AGGIORNAMENTO 17-09-2015

13:00 – Di poco fa le parole del presidente del Real Madrid, Florentino Perez: Certo, è ovvio che possiamo riprenderci Morata! – le parole di Perez a Marca . La Juventus in pratica lo sta facendo esplodere per noi e con 10 milioni di euro in più rispetto ai 20 che abbiamo incassato l’anno scorso il giocatore può tornare».

TORINO – Dal Prado al prato. Da alunno a professore. Ormai Morata fa scuola in Champions, è l’uomo delle stelle. Brillano ancora negli occhi di chi continua a girare con la palla in rete a Manchester. Tutta mia la City, tua sua la Champions. Lo dice il campo e lo dicono soprattutto i numeri. Cambiando l’ordine delle edizioni, il risultato non combia: contate pure l’ultima, lo spagnolo ha segnato in tutte le ultime quattro partite giocate (semifinale col Real andata e ritorno, finale col Barcellona e primo turno col City).
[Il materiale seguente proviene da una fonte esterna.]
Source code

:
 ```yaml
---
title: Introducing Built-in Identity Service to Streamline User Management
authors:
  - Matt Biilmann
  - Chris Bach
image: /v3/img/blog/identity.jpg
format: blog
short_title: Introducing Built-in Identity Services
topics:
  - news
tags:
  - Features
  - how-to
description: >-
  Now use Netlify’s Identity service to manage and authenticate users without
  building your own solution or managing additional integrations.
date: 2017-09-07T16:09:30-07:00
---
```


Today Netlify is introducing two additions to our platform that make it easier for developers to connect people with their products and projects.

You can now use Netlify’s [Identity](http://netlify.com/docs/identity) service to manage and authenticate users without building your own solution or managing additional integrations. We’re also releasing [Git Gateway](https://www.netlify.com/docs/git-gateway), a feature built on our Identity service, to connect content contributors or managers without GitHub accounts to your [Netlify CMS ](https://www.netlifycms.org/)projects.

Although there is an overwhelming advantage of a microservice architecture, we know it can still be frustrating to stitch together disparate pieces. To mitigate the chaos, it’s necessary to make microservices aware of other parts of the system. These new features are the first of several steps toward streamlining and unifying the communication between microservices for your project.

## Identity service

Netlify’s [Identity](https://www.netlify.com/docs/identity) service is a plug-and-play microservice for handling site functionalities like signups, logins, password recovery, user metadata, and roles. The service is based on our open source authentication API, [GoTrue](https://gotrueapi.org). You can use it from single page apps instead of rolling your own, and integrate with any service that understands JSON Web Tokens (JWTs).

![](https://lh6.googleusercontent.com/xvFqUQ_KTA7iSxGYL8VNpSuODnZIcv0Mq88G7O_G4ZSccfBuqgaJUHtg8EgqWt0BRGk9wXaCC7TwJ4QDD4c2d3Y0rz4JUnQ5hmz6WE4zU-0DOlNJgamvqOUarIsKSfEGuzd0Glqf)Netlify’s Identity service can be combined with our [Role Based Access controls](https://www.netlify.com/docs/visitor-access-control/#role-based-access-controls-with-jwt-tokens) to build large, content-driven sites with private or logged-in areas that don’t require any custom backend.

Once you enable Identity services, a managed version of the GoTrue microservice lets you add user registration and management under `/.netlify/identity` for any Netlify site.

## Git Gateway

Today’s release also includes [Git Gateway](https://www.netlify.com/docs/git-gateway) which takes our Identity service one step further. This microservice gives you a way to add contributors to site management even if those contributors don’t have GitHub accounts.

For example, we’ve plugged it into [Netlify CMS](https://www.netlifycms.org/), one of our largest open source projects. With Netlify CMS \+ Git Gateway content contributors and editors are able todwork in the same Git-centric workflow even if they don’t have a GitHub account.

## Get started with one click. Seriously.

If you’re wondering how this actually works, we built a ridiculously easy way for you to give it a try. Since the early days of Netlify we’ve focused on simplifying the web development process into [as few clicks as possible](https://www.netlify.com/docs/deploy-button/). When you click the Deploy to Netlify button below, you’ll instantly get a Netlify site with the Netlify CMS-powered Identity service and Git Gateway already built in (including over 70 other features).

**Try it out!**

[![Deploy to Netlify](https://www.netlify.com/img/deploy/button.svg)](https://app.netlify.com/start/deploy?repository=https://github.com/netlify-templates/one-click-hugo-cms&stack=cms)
Un bel fortino sotto rete per chi deve sostituire il forte Apache: quattro nelle ultime quattro partite giocate in Champions, sei negli ultimi otto match disputati.

PAURA RICOMPRA – Ora tutti siamo Allegri: “Questo è uno dei più buoni che abbia mai allenato”, raccontava il mister a taccuini chiusi già a inizio della scorsa stagione. Adesso non è più l predestinato del Real, Morata è il leader della Juve in Europa. Non solo sotto porta, utile coi movimenti senza palla, imparati a Torino. Il resto, velocità e tecnica ce l’aveva nel Dna e già li conoscevano a Madrid. A proposito: via le mani, Real. La recompra “galactica” è un pensiero sempre vivo per gli uomini di corso Galileo Ferraris. Marotta e Paratici stanno già lavorando per non lasciare aperta la porta del pentimento blanco.